• _WHAT IS REQUIRED_: Each record below must be retyped exactly, with nothing left out.

━━━━━━━━━━━━━━━━━━━━━━━━━━━━━━

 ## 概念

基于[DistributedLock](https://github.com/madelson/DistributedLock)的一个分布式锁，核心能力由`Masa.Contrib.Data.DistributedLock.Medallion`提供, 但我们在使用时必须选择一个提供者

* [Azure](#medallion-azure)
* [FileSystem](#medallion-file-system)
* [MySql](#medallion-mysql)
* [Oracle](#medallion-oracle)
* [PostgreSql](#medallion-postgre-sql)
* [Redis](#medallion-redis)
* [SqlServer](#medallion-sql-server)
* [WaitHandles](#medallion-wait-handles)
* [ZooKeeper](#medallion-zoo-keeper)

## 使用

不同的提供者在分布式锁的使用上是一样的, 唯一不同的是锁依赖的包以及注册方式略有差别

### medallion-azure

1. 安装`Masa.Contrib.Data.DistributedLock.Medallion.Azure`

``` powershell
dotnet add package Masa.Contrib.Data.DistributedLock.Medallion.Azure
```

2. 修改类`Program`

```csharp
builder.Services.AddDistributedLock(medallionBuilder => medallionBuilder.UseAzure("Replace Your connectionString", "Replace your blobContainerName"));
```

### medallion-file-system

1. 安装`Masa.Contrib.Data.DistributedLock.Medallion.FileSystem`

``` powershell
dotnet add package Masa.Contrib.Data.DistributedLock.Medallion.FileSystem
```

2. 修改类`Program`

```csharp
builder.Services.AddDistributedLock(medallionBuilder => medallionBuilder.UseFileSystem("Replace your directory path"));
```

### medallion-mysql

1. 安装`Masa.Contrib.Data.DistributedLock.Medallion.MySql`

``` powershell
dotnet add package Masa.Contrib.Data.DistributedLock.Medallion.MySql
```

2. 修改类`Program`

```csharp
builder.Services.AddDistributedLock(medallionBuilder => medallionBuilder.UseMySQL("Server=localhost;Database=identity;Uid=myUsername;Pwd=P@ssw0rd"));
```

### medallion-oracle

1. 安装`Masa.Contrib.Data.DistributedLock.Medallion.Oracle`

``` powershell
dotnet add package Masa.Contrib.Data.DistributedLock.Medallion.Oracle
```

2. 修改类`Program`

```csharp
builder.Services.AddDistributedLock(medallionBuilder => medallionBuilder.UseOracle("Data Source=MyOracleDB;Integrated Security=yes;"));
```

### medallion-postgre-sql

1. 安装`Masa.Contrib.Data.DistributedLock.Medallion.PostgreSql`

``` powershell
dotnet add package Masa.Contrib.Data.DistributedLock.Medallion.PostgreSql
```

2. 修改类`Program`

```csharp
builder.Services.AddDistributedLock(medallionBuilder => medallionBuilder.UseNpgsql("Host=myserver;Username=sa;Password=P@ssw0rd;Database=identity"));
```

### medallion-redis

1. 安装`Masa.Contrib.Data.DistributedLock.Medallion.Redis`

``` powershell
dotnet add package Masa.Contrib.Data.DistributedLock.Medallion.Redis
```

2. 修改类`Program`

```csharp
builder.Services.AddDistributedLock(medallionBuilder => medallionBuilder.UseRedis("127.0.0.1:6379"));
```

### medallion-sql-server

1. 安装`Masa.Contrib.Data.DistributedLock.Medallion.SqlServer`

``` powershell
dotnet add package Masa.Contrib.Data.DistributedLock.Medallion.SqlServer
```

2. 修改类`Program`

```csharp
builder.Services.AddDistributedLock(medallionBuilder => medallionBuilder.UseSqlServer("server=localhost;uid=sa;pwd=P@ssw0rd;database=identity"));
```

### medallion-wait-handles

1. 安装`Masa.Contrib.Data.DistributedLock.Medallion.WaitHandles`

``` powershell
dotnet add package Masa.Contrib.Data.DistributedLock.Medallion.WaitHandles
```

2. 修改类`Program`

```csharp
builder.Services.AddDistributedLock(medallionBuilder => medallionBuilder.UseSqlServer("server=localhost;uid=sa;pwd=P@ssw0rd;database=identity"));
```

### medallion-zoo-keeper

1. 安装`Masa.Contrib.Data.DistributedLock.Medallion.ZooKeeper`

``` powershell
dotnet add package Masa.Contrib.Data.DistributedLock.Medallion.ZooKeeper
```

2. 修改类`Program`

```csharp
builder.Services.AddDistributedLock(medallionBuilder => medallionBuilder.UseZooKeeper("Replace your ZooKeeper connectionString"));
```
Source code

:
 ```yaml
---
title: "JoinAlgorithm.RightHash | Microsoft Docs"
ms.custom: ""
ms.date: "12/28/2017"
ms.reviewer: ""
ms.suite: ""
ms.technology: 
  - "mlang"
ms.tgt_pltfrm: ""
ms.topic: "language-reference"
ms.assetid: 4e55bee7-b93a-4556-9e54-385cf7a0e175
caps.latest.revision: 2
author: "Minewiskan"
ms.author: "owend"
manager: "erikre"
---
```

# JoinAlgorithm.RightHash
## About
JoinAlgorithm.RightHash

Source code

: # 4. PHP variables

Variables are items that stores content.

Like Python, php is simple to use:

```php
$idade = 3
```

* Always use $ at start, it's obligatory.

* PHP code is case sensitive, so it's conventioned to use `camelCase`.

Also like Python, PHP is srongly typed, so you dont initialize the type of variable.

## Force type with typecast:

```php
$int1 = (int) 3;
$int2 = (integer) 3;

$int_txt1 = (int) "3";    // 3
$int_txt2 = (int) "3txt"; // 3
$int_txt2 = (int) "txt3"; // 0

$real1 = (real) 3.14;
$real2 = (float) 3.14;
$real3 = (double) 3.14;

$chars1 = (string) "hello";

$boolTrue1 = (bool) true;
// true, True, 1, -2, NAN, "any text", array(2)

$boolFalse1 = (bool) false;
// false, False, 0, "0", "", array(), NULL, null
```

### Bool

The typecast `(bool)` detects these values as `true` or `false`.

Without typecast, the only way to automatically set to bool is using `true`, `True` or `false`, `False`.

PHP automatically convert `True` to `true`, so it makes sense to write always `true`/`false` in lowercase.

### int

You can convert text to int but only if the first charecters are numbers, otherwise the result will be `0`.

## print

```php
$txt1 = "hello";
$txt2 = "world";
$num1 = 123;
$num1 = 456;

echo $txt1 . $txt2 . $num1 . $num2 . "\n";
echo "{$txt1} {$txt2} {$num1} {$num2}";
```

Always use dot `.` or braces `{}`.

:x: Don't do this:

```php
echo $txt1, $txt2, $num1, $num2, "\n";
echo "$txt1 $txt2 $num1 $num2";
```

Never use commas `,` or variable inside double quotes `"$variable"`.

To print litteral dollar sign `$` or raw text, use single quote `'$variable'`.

━━━━━━━━━━━━━━━━━━━━━━━━━━━━━━

• _ANSWER SPACE_:
 ## 概念

基于[DistributedLock](https://github.com/madelson/DistributedLock)的一个分布式锁，核心能力由`Masa.Contrib.Data.DistributedLock.Medallion`提供, 但我们在使用时必须选择一个提供者

* [Azure](#medallion-azure)
* [FileSystem](#medallion-file-system)
* [MySql](#medallion-mysql)
* [Oracle](#medallion-oracle)
* [PostgreSql](#medallion-postgre-sql)
* [Redis](#medallion-redis)
* [SqlServer](#medallion-sql-server)
* [WaitHandles](#medallion-wait-handles)
* [ZooKeeper](#medallion-zoo-keeper)

## 使用

不同的提供者在分布式锁的使用上是一样的, 唯一不同的是锁依赖的包以及注册方式略有差别

### medallion-azure

1. 安装`Masa.Contrib.Data.DistributedLock.Medallion.Azure`

``` powershell
dotnet add package Masa.Contrib.Data.DistributedLock.Medallion.Azure
```

2. 修改类`Program`

```csharp
builder.Services.AddDistributedLock(medallionBuilder => medallionBuilder.UseAzure("Replace Your connectionString", "Replace your blobContainerName"));
```

### medallion-file-system

1. 安装`Masa.Contrib.Data.DistributedLock.Medallion.FileSystem`

``` powershell
dotnet add package Masa.Contrib.Data.DistributedLock.Medallion.FileSystem
```

2. 修改类`Program`

```csharp
builder.Services.AddDistributedLock(medallionBuilder => medallionBuilder.UseFileSystem("Replace your directory path"));
```

### medallion-mysql

1. 安装`Masa.Contrib.Data.DistributedLock.Medallion.MySql`

``` powershell
dotnet add package Masa.Contrib.Data.DistributedLock.Medallion.MySql
```

2. 修改类`Program`

```csharp
builder.Services.AddDistributedLock(medallionBuilder => medallionBuilder.UseMySQL("Server=localhost;Database=identity;Uid=myUsername;Pwd=P@ssw0rd"));
```

### medallion-oracle

1. 安装`Masa.Contrib.Data.DistributedLock.Medallion.Oracle`

``` powershell
dotnet add package Masa.Contrib.Data.DistributedLock.Medallion.Oracle
```

2. 修改类`Program`

```csharp
builder.Services.AddDistributedLock(medallionBuilder => medallionBuilder.UseOracle("Data Source=MyOracleDB;Integrated Security=yes;"));
```

### medallion-postgre-sql

1. 安装`Masa.Contrib.Data.DistributedLock.Medallion.PostgreSql`

``` powershell
dotnet add package Masa.Contrib.Data.DistributedLock.Medallion.PostgreSql
```

2. 修改类`Program`

```csharp
builder.Services.AddDistributedLock(medallionBuilder => medallionBuilder.UseNpgsql("Host=myserver;Username=sa;Password=P@ssw0rd;Database=identity"));
```

### medallion-redis

1. 安装`Masa.Contrib.Data.DistributedLock.Medallion.Redis`

``` powershell
dotnet add package Masa.Contrib.Data.DistributedLock.Medallion.Redis
```

2. 修改类`Program`

```csharp
builder.Services.AddDistributedLock(medallionBuilder => medallionBuilder.UseRedis("127.0.0.1:6379"));
```

### medallion-sql-server

1. 安装`Masa.Contrib.Data.DistributedLock.Medallion.SqlServer`

``` powershell
dotnet add package Masa.Contrib.Data.DistributedLock.Medallion.SqlServer
```

2. 修改类`Program`

```csharp
builder.Services.AddDistributedLock(medallionBuilder => medallionBuilder.UseSqlServer("server=localhost;uid=sa;pwd=P@ssw0rd;database=identity"));
```

### medallion-wait-handles

1. 安装`Masa.Contrib.Data.DistributedLock.Medallion.WaitHandles`

``` powershell
dotnet add package Masa.Contrib.Data.DistributedLock.Medallion.WaitHandles
```

2. 修改类`Program`

```csharp
builder.Services.AddDistributedLock(medallionBuilder => medallionBuilder.UseSqlServer("server=localhost;uid=sa;pwd=P@ssw0rd;database=identity"));
```

### medallion-zoo-keeper

1. 安装`Masa.Contrib.Data.DistributedLock.Medallion.ZooKeeper`

``` powershell
dotnet add package Masa.Contrib.Data.DistributedLock.Medallion.ZooKeeper
```

2. 修改类`Program`

```csharp
builder.Services.AddDistributedLock(medallionBuilder => medallionBuilder.UseZooKeeper("Replace your ZooKeeper connectionString"));
```
Source code

:
 ```yaml
---
title: "JoinAlgorithm.RightHash | Microsoft Docs"
ms.custom: ""
ms.date: "12/28/2017"
ms.reviewer: ""
ms.suite: ""
ms.technology: 
  - "mlang"
ms.tgt_pltfrm: ""
ms.topic: "language-reference"
ms.assetid: 4e55bee7-b93a-4556-9e54-385cf7a0e175
caps.latest.revision: 2
author: "Minewiskan"
ms.author: "owend"
manager: "erikre"
---
```

# JoinAlgorithm.RightHash
## About
JoinAlgorithm.RightHash

Source code

: # 4. PHP variables

Variables are items that stores content.

Like Python, php is simple to use:

```php
$idade = 3
```

* Always use $ at start, it's obligatory.

* PHP code is case sensitive, so it's conventioned to use `camelCase`.

Also like Python, PHP is srongly typed, so you dont initialize the type of variable.

## Force type with typecast:

```php
$int1 = (int) 3;
$int2 = (integer) 3;

$int_txt1 = (int) "3";    // 3
$int_txt2 = (int) "3txt"; // 3
$int_txt2 = (int) "txt3"; // 0

$real1 = (real) 3.14;
$real2 = (float) 3.14;
$real3 = (double) 3.14;

$chars1 = (string) "hello";

$boolTrue1 = (bool) true;
// true, True, 1, -2, NAN, "any text", array(2)

$boolFalse1 = (bool) false;
// false, False, 0, "0", "", array(), NULL, null
```

### Bool

The typecast `(bool)` detects these values as `true` or `false`.

Without typecast, the only way to automatically set to bool is using `true`, `True` or `false`, `False`.

PHP automatically convert `True` to `true`, so it makes sense to write always `true`/`false` in lowercase.

### int

You can convert text to int but only if the first charecters are numbers, otherwise the result will be `0`.

## print

```php
$txt1 = "hello";
$txt2 = "world";
$num1 = 123;
$num1 = 456;

echo $txt1 . $txt2 . $num1 . $num2 . "\n";
echo "{$txt1} {$txt2} {$num1} {$num2}";
```

Always use dot `.` or braces `{}`.

:x: Don't do this:

```php
echo $txt1, $txt2, $num1, $num2, "\n";
echo "$txt1 $txt2 $num1 $num2";
```

Never use commas `,` or variable inside double quotes `"$variable"`.

To print litteral dollar sign `$` or raw text, use single quote `'$variable'`.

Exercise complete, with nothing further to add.